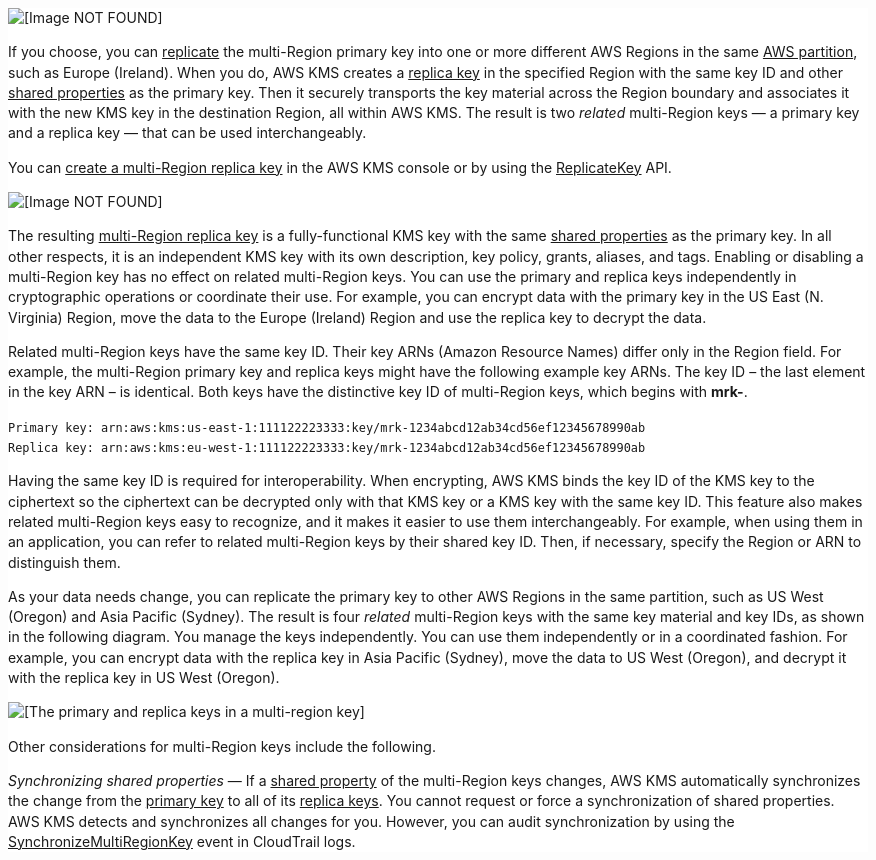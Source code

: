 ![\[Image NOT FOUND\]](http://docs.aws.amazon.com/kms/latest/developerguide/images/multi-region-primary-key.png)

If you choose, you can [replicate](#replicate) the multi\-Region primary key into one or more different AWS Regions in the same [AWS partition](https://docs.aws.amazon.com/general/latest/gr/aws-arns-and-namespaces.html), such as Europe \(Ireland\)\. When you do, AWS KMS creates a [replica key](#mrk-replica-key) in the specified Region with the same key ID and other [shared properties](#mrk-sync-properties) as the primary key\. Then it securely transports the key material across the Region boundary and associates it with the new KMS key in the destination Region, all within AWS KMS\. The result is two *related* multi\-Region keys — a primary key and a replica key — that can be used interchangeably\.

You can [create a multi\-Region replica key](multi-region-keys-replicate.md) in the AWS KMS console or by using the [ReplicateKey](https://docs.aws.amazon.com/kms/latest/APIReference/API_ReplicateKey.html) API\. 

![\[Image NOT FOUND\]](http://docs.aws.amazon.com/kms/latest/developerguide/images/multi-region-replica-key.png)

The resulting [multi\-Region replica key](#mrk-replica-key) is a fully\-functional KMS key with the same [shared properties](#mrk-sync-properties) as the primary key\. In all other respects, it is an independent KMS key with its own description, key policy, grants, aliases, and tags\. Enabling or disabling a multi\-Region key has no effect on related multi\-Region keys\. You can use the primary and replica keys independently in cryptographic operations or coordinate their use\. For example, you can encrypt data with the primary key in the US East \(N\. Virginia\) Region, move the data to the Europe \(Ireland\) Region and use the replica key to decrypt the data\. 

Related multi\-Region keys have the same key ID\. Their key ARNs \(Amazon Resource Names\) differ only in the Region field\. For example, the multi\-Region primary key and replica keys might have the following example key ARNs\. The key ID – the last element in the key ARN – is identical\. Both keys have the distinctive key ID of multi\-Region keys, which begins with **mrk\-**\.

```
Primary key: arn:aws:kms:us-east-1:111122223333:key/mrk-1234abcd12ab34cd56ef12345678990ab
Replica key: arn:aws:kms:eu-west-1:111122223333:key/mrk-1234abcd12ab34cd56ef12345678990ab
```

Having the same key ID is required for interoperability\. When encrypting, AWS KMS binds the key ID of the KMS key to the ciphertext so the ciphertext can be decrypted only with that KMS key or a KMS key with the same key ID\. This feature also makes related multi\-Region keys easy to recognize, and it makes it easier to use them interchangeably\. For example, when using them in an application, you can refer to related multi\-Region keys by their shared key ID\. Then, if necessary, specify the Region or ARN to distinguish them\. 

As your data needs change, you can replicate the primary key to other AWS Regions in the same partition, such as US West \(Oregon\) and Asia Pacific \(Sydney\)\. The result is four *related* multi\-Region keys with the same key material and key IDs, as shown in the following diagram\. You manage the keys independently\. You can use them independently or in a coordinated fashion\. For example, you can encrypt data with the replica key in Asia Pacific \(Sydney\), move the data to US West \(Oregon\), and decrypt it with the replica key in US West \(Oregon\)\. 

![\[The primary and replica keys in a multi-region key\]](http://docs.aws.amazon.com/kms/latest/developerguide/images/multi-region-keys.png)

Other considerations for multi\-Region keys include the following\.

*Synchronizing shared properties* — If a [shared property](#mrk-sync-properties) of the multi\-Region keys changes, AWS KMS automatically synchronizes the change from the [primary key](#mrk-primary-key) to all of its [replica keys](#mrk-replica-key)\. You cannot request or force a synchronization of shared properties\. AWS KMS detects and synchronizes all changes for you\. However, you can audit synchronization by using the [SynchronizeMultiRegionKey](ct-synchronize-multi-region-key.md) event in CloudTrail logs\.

Exercise details:
The lines from the top of the data above through the one holding "The resulting [multi\-Region" are to be repeated exactly, and only those, with no pictures.

Task solution:
Source code

: ![\[Image NOT FOUND\]](http://docs.aws.amazon.com/kms/latest/developerguide/images/multi-region-primary-key.png)

If you choose, you can [replicate](#replicate) the multi\-Region primary key into one or more different AWS Regions in the same [AWS partition](https://docs.aws.amazon.com/general/latest/gr/aws-arns-and-namespaces.html), such as Europe \(Ireland\)\. When you do, AWS KMS creates a [replica key](#mrk-replica-key) in the specified Region with the same key ID and other [shared properties](#mrk-sync-properties) as the primary key\. Then it securely transports the key material across the Region boundary and associates it with the new KMS key in the destination Region, all within AWS KMS\. The result is two *related* multi\-Region keys — a primary key and a replica key — that can be used interchangeably\.

You can [create a multi\-Region replica key](multi-region-keys-replicate.md) in the AWS KMS console or by using the [ReplicateKey](https://docs.aws.amazon.com/kms/latest/APIReference/API_ReplicateKey.html) API\. 

![\[Image NOT FOUND\]](http://docs.aws.amazon.com/kms/latest/developerguide/images/multi-region-replica-key.png)

The resulting [multi\-Region replica key](#mrk-replica-key) is a fully\-functional KMS key with the same [shared properties](#mrk-sync-properties) as the primary key\. In all other respects, it is an independent KMS key with its own description, key policy, grants, aliases, and tags\. Enabling or disabling a multi\-Region key has no effect on related multi\-Region keys\. You can use the primary and replica keys independently in cryptographic operations or coordinate their use\. For example, you can encrypt data with the primary key in the US East \(N\. Virginia\) Region, move the data to the Europe \(Ireland\) Region and use the replica key to decrypt the data\. 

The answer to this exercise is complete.